Significantly elevated proportions of MDSC, Macro-C1QC, pDC-LILRA4, and Mono-CD16 were observed in EM24 patients according to fold changes in their proportions (Figure 7C). Of note, MDSC were validated to present preferential expression of genes involved in immune suppression (Figure 7D). Consistently, Macro-C1QC tended to be in a tumor-promoting M2 polarization state, while Macro-NLRP3 exhibited higher canonical M1 signatures. Among four DC clusters, pDC-LILRA4, which has been revealed to play a promoting role in MM progression, got the lowest activating and migratory score. In the monocyte compartment, CD16+ monocytes tended to be anti-inflammatory, while CD14+ monocytes and intermediate CD14hiCD16+ monocytes tended to be pro-inflammatory (Figure 7D). The results suggested that different types of myeloid cells in EM24 MM patients contributed to the severe immunosuppressive TME. Given the specific LILRB4+ sub-C4 of tumor cells enriched in EM24 patients and the cancer cell-to-TME communication, we characterized the phenotype of MDSC generated by co-culture of healthy human peripheral blood mono-nuclear cells In vitro with MM cells overexpressing LILRB4 or control MM cells transduced with an empty vector. The co-culture of LILRB4-overexpressing MM cells induced generation of more monocytic MDSC (M-MDSC: CD15-CD14+) compared with co-culture with the empty vector control cells. Vice versa, deletion of LILRB4 in MM cells mitigated the generation of MDSC from peripheral blood mononuclear cells (Figure 7E). However, we did not find the induction of granulocytic MDSC (G-MDSC; CD15+CD14-) in the co-culture assay (data not shown). Of note, in the co-culture system, the more MDSC induced by overexpression of LILRB4 in MM cells promoted a greater decrease of CD3+ T-cell infiltration, and knock-out of LILRB4 in MM cells also increased T-cell infiltration (Figure 7E; Online Supplementary Figure S6F). Consistently, we noted decreased infiltration of MD-SC in a myeloma mouse model that harbored LILRB4-KO tumor cells compared with non-target ones (Figure 7F). In summary, the infiltration of MDSC was efficiently induced by the enriched LILRB4+ MM cells in EM24 patients. This finding further supports the concept that LILRB4 promoted the generation of MM-educated M-MDSC, which contributed to the immunosuppressive TME and MM progression.

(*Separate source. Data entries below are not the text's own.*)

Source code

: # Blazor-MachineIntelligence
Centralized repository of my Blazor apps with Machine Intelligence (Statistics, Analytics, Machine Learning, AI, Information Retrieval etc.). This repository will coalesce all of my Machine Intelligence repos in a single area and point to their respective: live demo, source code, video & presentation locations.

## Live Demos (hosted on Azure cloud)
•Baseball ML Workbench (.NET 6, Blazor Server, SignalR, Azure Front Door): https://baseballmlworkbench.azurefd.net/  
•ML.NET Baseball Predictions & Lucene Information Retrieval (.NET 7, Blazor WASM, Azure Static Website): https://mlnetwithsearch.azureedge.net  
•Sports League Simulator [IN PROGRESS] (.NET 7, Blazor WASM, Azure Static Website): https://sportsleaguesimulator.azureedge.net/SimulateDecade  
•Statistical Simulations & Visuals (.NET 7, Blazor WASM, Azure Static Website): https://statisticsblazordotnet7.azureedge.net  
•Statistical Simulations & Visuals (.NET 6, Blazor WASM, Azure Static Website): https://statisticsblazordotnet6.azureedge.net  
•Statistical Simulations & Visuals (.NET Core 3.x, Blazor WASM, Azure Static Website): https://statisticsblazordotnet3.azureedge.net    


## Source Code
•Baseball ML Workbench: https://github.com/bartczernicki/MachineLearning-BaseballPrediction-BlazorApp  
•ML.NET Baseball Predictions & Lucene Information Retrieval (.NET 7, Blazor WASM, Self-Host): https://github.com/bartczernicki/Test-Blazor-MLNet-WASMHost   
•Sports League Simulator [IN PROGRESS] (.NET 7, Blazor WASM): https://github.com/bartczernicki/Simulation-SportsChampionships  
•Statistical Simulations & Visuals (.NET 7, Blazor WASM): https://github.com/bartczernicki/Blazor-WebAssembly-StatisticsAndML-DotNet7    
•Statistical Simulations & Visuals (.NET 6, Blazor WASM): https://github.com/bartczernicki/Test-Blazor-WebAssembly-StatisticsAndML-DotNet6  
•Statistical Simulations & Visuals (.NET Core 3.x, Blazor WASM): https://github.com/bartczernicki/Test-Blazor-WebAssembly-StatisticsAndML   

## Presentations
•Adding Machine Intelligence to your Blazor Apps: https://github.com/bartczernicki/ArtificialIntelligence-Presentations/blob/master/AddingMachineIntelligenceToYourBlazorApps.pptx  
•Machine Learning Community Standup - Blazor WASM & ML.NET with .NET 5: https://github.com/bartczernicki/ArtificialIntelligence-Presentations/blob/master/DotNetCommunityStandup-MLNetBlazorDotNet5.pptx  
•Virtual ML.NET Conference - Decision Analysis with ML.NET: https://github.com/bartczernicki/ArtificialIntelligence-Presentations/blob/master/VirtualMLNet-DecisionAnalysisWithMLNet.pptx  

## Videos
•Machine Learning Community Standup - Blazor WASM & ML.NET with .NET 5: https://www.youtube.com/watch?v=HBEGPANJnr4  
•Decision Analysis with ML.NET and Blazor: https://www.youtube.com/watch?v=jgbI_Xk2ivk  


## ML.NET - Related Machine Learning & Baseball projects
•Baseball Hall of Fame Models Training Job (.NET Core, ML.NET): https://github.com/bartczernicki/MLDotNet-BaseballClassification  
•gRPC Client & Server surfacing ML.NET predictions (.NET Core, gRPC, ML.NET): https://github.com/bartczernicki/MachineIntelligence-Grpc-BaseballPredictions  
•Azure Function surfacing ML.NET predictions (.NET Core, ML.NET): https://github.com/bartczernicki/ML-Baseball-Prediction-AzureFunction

LILRB4 is a promising immunotherapy target via dual targeting of tumor cells and myeloid-derived suppressive cells in the tumor microenvironment of multiple myeloma

Besides MM cells, flow cytometry analysis confirmed that M-MDSC expressed high levels of LILRB4 (ILT3) compared with G-MDSC in samples from MM patients (Figure 8A). Given that LILRB4 is a surface marker on myeloma cells as well as MDSC, we speculated that LILRB4 could be an attractive immunotherapy target in MM therapy, especially in patients with RRMM. Strikingly, we constructed a STAR-T cell targeting cells positive for LILRB4, a double-chain chimeric receptor, which incorporates an antigen-recognition domain of antibody and constant regions of TCR that engage the endogenous CD3 signaling machinery (Online Supplementary Figure S7A).22,38 We investigated the cytotoxicity of LILRB4 START-cell immunotherapy utilizing MM cell lines, a xenograft MM mouse model and primary patients’ samples. LILRB4 STAR-T cells or mock-T cells were co-cultured with MM cell lines, H929 and U266, at various effector:target (E:T) ratios. Compared with mock-T cells, LILRB4 STAR-T cells showed strong cytotoxicity against MM cell lines, and secreted high levels of cytokines including interferon-g, interleukin-2, and tumor necrosis factor-a (Figure 8B). LILRB4 STAR-T cells had no obvious cytotoxicity towards LILRB4-negative cells, indicating limited off-target effects (Online Supplementary Figure S7B). The in vivo study was further performed in an MM xenograft model with subcutaneous injection of H929 cells. Consistently, compared with treatment with mock-T cells, LILRB4 STAR-T-cell immunotherapy exhibited rapid and strong anti-MM activity (Figure 8C). The survival of MM-bearing mice was significantly extended compared with that of the control group (undefined vs. 30 days) (Figure 8C). Importantly, we did not find obvious off-tumor toxicity, as shown by weight and histochemical staining data (Online Supplementary Figure S7C, D).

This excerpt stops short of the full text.